PROBLEM TO WORK ON :: Your task is to give the records again exactly. Leave each picture out.

Source data:
※
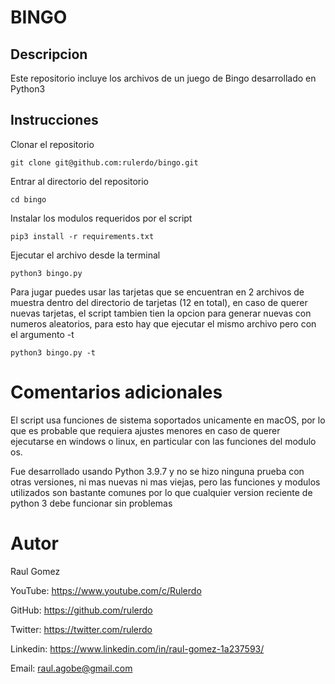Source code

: # BINGO

## Descripcion

Este repositorio incluye los archivos de un juego de Bingo desarrollado en Python3

## Instrucciones

Clonar el repositorio 

    git clone git@github.com:rulerdo/bingo.git

Entrar al directorio del repositorio

    cd bingo

Instalar los modulos requeridos por el script

    pip3 install -r requirements.txt   

Ejecutar el archivo desde la terminal

    python3 bingo.py

Para jugar puedes usar las tarjetas que se encuentran en 2 archivos de muestra dentro del directorio de tarjetas (12 en total), en caso de querer nuevas tarjetas, el script tambien tien la opcion para generar nuevas con numeros aleatorios, para esto hay que ejecutar el mismo archivo pero con el argumento -t

    python3 bingo.py -t

# Comentarios adicionales

El script usa funciones de sistema soportados unicamente en macOS, por lo que es probable que requiera ajustes menores en caso de querer ejecutarse en windows o linux, en particular con las funciones del modulo os.

Fue desarrollado usando Python 3.9.7 y no se hizo ninguna prueba con otras versiones, ni mas nuevas ni mas viejas, pero las funciones y modulos utilizados son bastante comunes por lo que cualquier version reciente de python 3 debe funcionar sin problemas

# Autor

Raul Gomez

YouTube: https://www.youtube.com/c/Rulerdo

GitHub: https://github.com/rulerdo

Twitter: https://twitter.com/rulerdo

Linkedin: https://www.linkedin.com/in/raul-gomez-1a237593/

Email: raul.agobe@gmail.com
※
RESPONSE TO THE TASK ::
Source code

: # BINGO

## Descripcion

Este repositorio incluye los archivos de un juego de Bingo desarrollado en Python3

## Instrucciones

Clonar el repositorio 

    git clone git@github.com:rulerdo/bingo.git

Entrar al directorio del repositorio

    cd bingo

Instalar los modulos requeridos por el script

    pip3 install -r requirements.txt   

Ejecutar el archivo desde la terminal

    python3 bingo.py

Para jugar puedes usar las tarjetas que se encuentran en 2 archivos de muestra dentro del directorio de tarjetas (12 en total), en caso de querer nuevas tarjetas, el script tambien tien la opcion para generar nuevas con numeros aleatorios, para esto hay que ejecutar el mismo archivo pero con el argumento -t

    python3 bingo.py -t

# Comentarios adicionales

El script usa funciones de sistema soportados unicamente en macOS, por lo que es probable que requiera ajustes menores en caso de querer ejecutarse en windows o linux, en particular con las funciones del modulo os.

Fue desarrollado usando Python 3.9.7 y no se hizo ninguna prueba con otras versiones, ni mas nuevas ni mas viejas, pero las funciones y modulos utilizados son bastante comunes por lo que cualquier version reciente de python 3 debe funcionar sin problemas

# Autor

Raul Gomez

YouTube: https://www.youtube.com/c/Rulerdo

GitHub: https://github.com/rulerdo

Twitter: https://twitter.com/rulerdo

Linkedin: https://www.linkedin.com/in/raul-gomez-1a237593/

Email: raul.agobe@gmail.com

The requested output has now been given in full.